The Oyster Recovery Partnership and Ryleigh’s Oyster hosted oyster-shucking lessons for the public Thursday evening.
A mix of couples, young professionals, and families signed up to learn how to pry the rocky shells open and reach the slurpy goodness inside. Each person got a shucking knife, gloves for gripping, and a block of wood to shuck on. Fresh Sewansecott oysters from the Atlantic coast of Virginia’s Eastern Shore came out over crushed ice. But they didn’t arrive on the half shell, nicely shucked. It was up to the diners to get inside.
Dale German, an expert shucker and strong supporter of the Oyster Recovery Project (ORP), led the lesson, along with Ryleigh’s Assistant General Manager Matt Kavanagh.
German announced, “There are only two rules: don’t hurt yourself, and have fun!”
Students learned two approaches to shucking an oyster: from the bill (front) and from the hinge (back). German described how to slide the knife into the space where the top shell fits into the bottom shell (“It’s always about seven o’clock”), cut the abductor muscle, and wiggle the knife to pry the shell open.

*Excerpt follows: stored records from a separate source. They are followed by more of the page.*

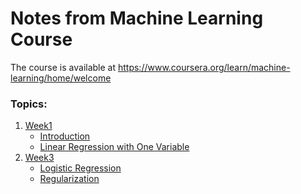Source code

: # Notes from Machine Learning Course

The course is available at https://www.coursera.org/learn/machine-learning/home/welcome

### Topics:

<ol>
   <li>
    <a href="https://github.com/daniloaleixo/coursera-machine-learning/blob/master/week1/README.md">Week1</a>
    <ul>
      <li>
        <a href="https://github.com/daniloaleixo/coursera-machine-learning/blob/master/week1/README.md#introduction">
          Introduction
        </a>
      </li>
      <li>
        <a href="https://github.com/daniloaleixo/coursera-machine-learning/blob/master/week1/README.md#linear-regression-with-one-variable">
          Linear Regression with One Variable
        </a>
      </li>
    </ul>
  </li>
  <li>
    <a href="https://github.com/daniloaleixo/coursera-machine-learning/blob/master/week3/README.md">Week3</a>
    <ul>
      <li>
        <a href="https://github.com/daniloaleixo/coursera-machine-learning/blob/master/week3/README.md#logistic-regression">
          Logistic Regression
        </a>
      </li>
      <li>
        <a href="https://github.com/daniloaleixo/coursera-machine-learning/blob/master/week3/README.md#regularization">
          Regularization
        </a>
      </li>
    </ul>
  </li>
</ol>
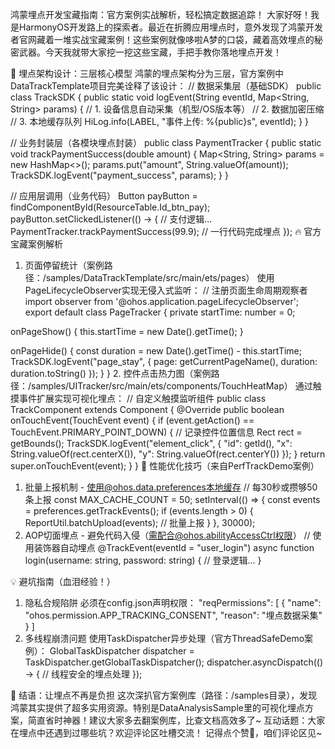 鸿蒙埋点开发宝藏指南：官方案例实战解析，轻松搞定数据追踪！
大家好呀！我是HarmonyOS开发路上的探索者。最近在折腾应用埋点时，意外发现了鸿蒙开发者官网藏着一堆实战宝藏案例！这些案例就像哆啦A梦的口袋，藏着高效埋点的秘密武器。今天我就带大家挖一挖这些宝藏，手把手教你落地埋点开发！

🌟 埋点架构设计：三层核心模型
鸿蒙的埋点架构分为三层，官方案例中DataTrackTemplate项目完美诠释了该设计：
// 数据采集层（基础SDK）
public class TrackSDK {
    public static void logEvent(String eventId, Map<String, String> params) {
        // 1. 设备信息自动采集（机型/OS版本等）
        // 2. 数据加密压缩
        // 3. 本地缓存队列
        HiLog.info(LABEL, "事件上传: %{public}s", eventId);
    }
}

// 业务封装层（各模块埋点封装）
public class PaymentTracker {
    public static void trackPaymentSuccess(double amount) {
        Map<String, String> params = new HashMap<>();
        params.put("amount", String.valueOf(amount));
        TrackSDK.logEvent("payment_success", params);
    }
}

// 应用层调用（业务代码）
Button payButton = findComponentById(ResourceTable.Id_btn_pay);
payButton.setClickedListener(() -> {
    // 支付逻辑...
    PaymentTracker.trackPaymentSuccess(99.9); // 一行代码完成埋点
});
🔥 官方宝藏案例解析
1. 页面停留统计（案例路径：/samples/DataTrackTemplate/src/main/ets/pages）
使用PageLifecycleObserver实现无侵入式监听：
// 注册页面生命周期观察者
import observer from '@ohos.application.pageLifecycleObserver';
export default class PageTracker {
  private startTime: number = 0;
  
  onPageShow() {
    this.startTime = new Date().getTime();
  }
  
  onPageHide() {
    const duration = new Date().getTime() - this.startTime;
    TrackSDK.logEvent("page_stay", { 
      page: getCurrentPageName(),
      duration: duration.toString() 
    });
  }
}
2. 控件点击热力图（案例路径：/samples/UITracker/src/main/ets/components/TouchHeatMap）
通过触摸事件扩展实现可视化埋点：
// 自定义触摸监听组件
public class TrackComponent extends Component {
  @Override
  public boolean onTouchEvent(TouchEvent event) {
    if (event.getAction() == TouchEvent.PRIMARY_POINT_DOWN) {
      // 记录控件位置信息
      Rect rect = getBounds();
      TrackSDK.logEvent("element_click", {
        "id": getId(),
        "x": String.valueOf(rect.centerX()),
        "y": String.valueOf(rect.centerY())
      });
    }
    return super.onTouchEvent(event);
  }
}
🚀 性能优化技巧（来自PerfTrackDemo案例）
1. 批量上报机制 - 使用@ohos.data.preferences本地缓存
// 每30秒或攒够50条上报
const MAX_CACHE_COUNT = 50;
setInterval(() => {
  const events = preferences.getTrackEvents();
  if (events.length > 0) {
    ReportUtil.batchUpload(events); // 批量上报
  }
}, 30000);
2. AOP切面埋点 - 避免代码入侵（需配合@ohos.abilityAccessCtrl权限）
// 使用装饰器自动埋点
@TrackEvent(eventId = "user_login")
async function login(username: string, password: string) {
  // 登录逻辑...
}

💡 避坑指南（血泪经验！）
1. 隐私合规陷阱
必须在config.json声明权限：
"reqPermissions": [
  {
    "name": "ohos.permission.APP_TRACKING_CONSENT",
    "reason": "埋点数据采集"
  }
]
2. 多线程崩溃问题
使用TaskDispatcher异步处理（官方ThreadSafeDemo案例）：
GlobalTaskDispatcher dispatcher = TaskDispatcher.getGlobalTaskDispatcher();
dispatcher.asyncDispatch(() -> {
  // 线程安全的埋点处理
});

🌈 结语：让埋点不再是负担
这次深扒官方案例库（路径：/samples目录），发现鸿蒙其实提供了超多实用资源。特别是DataAnalysisSample里的可视化埋点方案，简直省时神器！建议大家多去翻案例库，比查文档高效多了~
互动话题：大家在埋点中还遇到过哪些坑？欢迎评论区吐槽交流！
记得点个赞🌟，咱们评论区见~
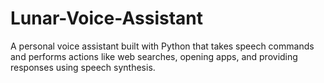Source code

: # Lunar-Voice-Assistant
A personal voice assistant built with Python that takes speech commands and performs actions like web searches, opening apps, and providing responses using speech synthesis.
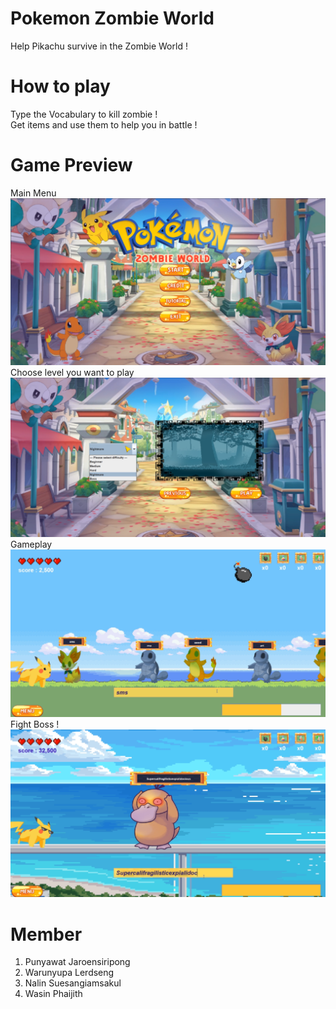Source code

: # Pokemon Zombie World
Help Pikachu survive in the Zombie World !

# How to play
Type the Vocabulary to kill zombie !  
Get items and use them to help you in battle !

# Game Preview
Main Menu
![main_menu_img](./cover_pic/Pic1.png)
Choose level you want to play
![choose_map_img](./cover_pic/Pic3.png)
Gameplay
![gameplay_img](./cover_pic/Pic4.png)
Fight Boss !
![boss_img](./cover_pic/Pic5.png)

# Member
1. Punyawat   Jaroensiripong
2. Warunyupa  Lerdseng
3. Nalin      Suesangiamsakul
4. Wasin      Phaijith

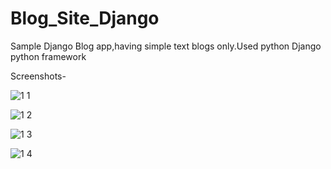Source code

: # Blog_Site_Django
Sample Django Blog app,having simple text blogs only.Used python Django python framework

Screenshots-

![1 1](https://user-images.githubusercontent.com/57640503/135149630-7db1b468-25e4-45d5-95d8-2e75812733c4.png)


![1 2](https://user-images.githubusercontent.com/57640503/135149643-bfe1457e-a5b6-44f4-a264-cb2ebb5fde92.png)


![1 3](https://user-images.githubusercontent.com/57640503/135149657-2ad4fbbb-150d-4a87-8310-cee44947aed3.png)


![1 4](https://user-images.githubusercontent.com/57640503/135149672-2b238512-5626-4e37-9ccb-8ca6bd2b758b.png)



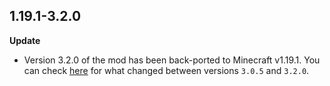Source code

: ## 1.19.1-3.2.0
**Update**
- Version 3.2.0 of the mod has been back-ported to Minecraft v1.19.1. You can check [here](https://modrinth.com/mod/forgotten-graves/changelog?g=1.19.2) for what changed between versions `3.0.5` and `3.2.0`.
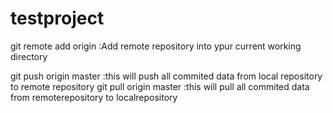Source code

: # testproject
git remote add origin <git url> :Add remote repository into ypur current working directory


git push origin master :this will push all commited data from local repository to remote repository
git pull origin master :this will pull all commited data from  remoterepository to  localrepository
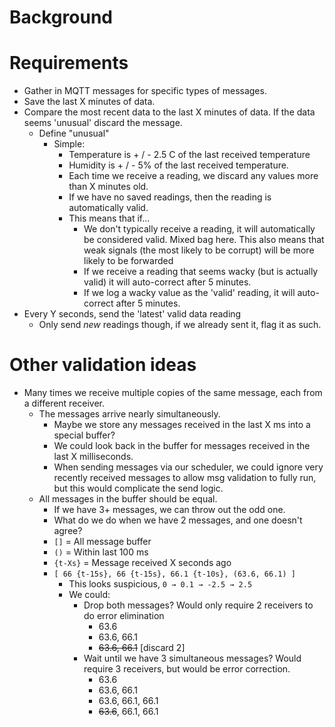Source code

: # Background

# Requirements
* Gather in MQTT messages for specific types of messages.
* Save the last X minutes of data.
* Compare the most recent data to the last X minutes of data. If the data seems 'unusual' discard the message.
  * Define "unusual"
    * Simple: 
      * Temperature is + / - 2.5 C of the last received temperature
      * Humidity is + / - 5% of the last received temperature.
      * Each time we receive a reading, we discard any values more than X minutes old.
      * If we have no saved readings, then the reading is automatically valid.
      * This means that if...
        * We don't typically receive a reading, it will automatically be considered valid. Mixed bag here. This also means
          that weak signals (the most likely to be corrupt) will be more likely to be forwarded
        * If we receive a reading that seems wacky (but is actually valid) it will auto-correct after 5 minutes.
        * If we log a wacky value as the 'valid' reading, it will auto-correct after 5 minutes.
* Every Y seconds, send the 'latest' valid data reading 
  * Only send _new_ readings though, if we already sent it, flag it as such.

# Other validation ideas
* Many times we receive multiple copies of the same message, each from a different receiver.
  * The messages arrive nearly simultaneously. 
    * Maybe we store any messages received in the last X ms into a special buffer?
    * We could look back in the buffer for messages received in the last X milliseconds.
    * When sending messages via our scheduler, we could ignore very recently received messages to allow msg validation
      to fully run, but this would complicate the send logic.
  * All messages in the buffer should be equal. 
    * If we have 3+ messages, we can throw out the odd one.
    * What do we do when we have 2 messages, and one doesn't agree?
    * `[]` = All message buffer
    * `()` = Within last 100 ms
    * `{t-Xs}` = Message received X seconds ago
    * `[ 66 {t-15s}, 66 {t-15s}, 66.1 {t-10s}, (63.6, 66.1) ]`
      * This looks suspicious, `0 → 0.1 → -2.5 → 2.5`
      * We could:
        * Drop both messages? Would only require 2 receivers to do error elimination
          * 63.6
          * 63.6, 66.1
          * ~~63.6, 66.1~~ [discard 2]
        * Wait until we have 3 simultaneous messages? Would require 3 receivers, but would be error correction.
          * 63.6
          * 63.6, 66.1
          * 63.6, 66.1, 66.1
          * ~~63.6~~, 66.1, 66.1
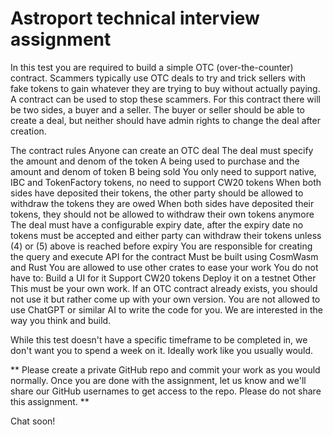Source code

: # Astroport technical interview assignment

In this test you are required to build a simple OTC (over-the-counter) contract. Scammers typically use OTC deals to try and trick sellers with fake tokens to gain whatever they are trying to buy without actually paying. A contract can be used to stop these scammers. For this contract there will be two sides, a buyer and a seller. The buyer or seller should be able to create a deal, but neither should have admin rights to change the deal after creation.

The contract rules
Anyone can create an OTC deal
The deal must specify the amount and denom of the token A being used to purchase and the amount and denom of token B being sold
You only need to support native, IBC and TokenFactory tokens, no need to support CW20 tokens
When both sides have deposited their tokens, the other party should be allowed to withdraw the tokens they are owed
When both sides have deposited their tokens, they should not be allowed to withdraw their own tokens anymore
The deal must have a configurable expiry date, after the expiry date no tokens must be accepted and either party can withdraw their tokens unless (4) or (5) above is reached before expiry
You are responsible for creating the query and execute API for the contract
Must be built using CosmWasm and Rust
You are allowed to use other crates to ease your work
You do not have to:
Build a UI for it
Support CW20 tokens
Deploy it on a testnet
Other
This must be your own work. If an OTC contract already exists, you should not use it but rather come up with your own version. You are not allowed to use ChatGPT or similar AI to write the code for you. We are interested in the way you think and build.

While this test doesn't have a specific timeframe to be completed in, we don't want you to spend a week on it. Ideally work like you usually would.

** Please create a private GitHub repo and commit your work as you would normally. Once you are done with the assignment, let us know and we'll share our GitHub usernames to get access to the repo. Please do not share this assignment. **

Chat soon!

Along with shucking skills, participants also got a lesson in oyster restoration. ORP Education Program Manager Bryan Gomes gave a crash course on why oysters are in trouble (overharvesting, pollution from runoff), and their important functions in the Bay (water filters, habitat for other water life). Most were surprised to learn that about 90% of restaurants use farm-raised oysters.
Some of the oyster-shucking students felt more confident about their shucking skills at the end of the lesson, but others say they’ll continue to leave the work to the pros.
ORP is planning to hold another “Shuck like a Pro” event sometime this fall.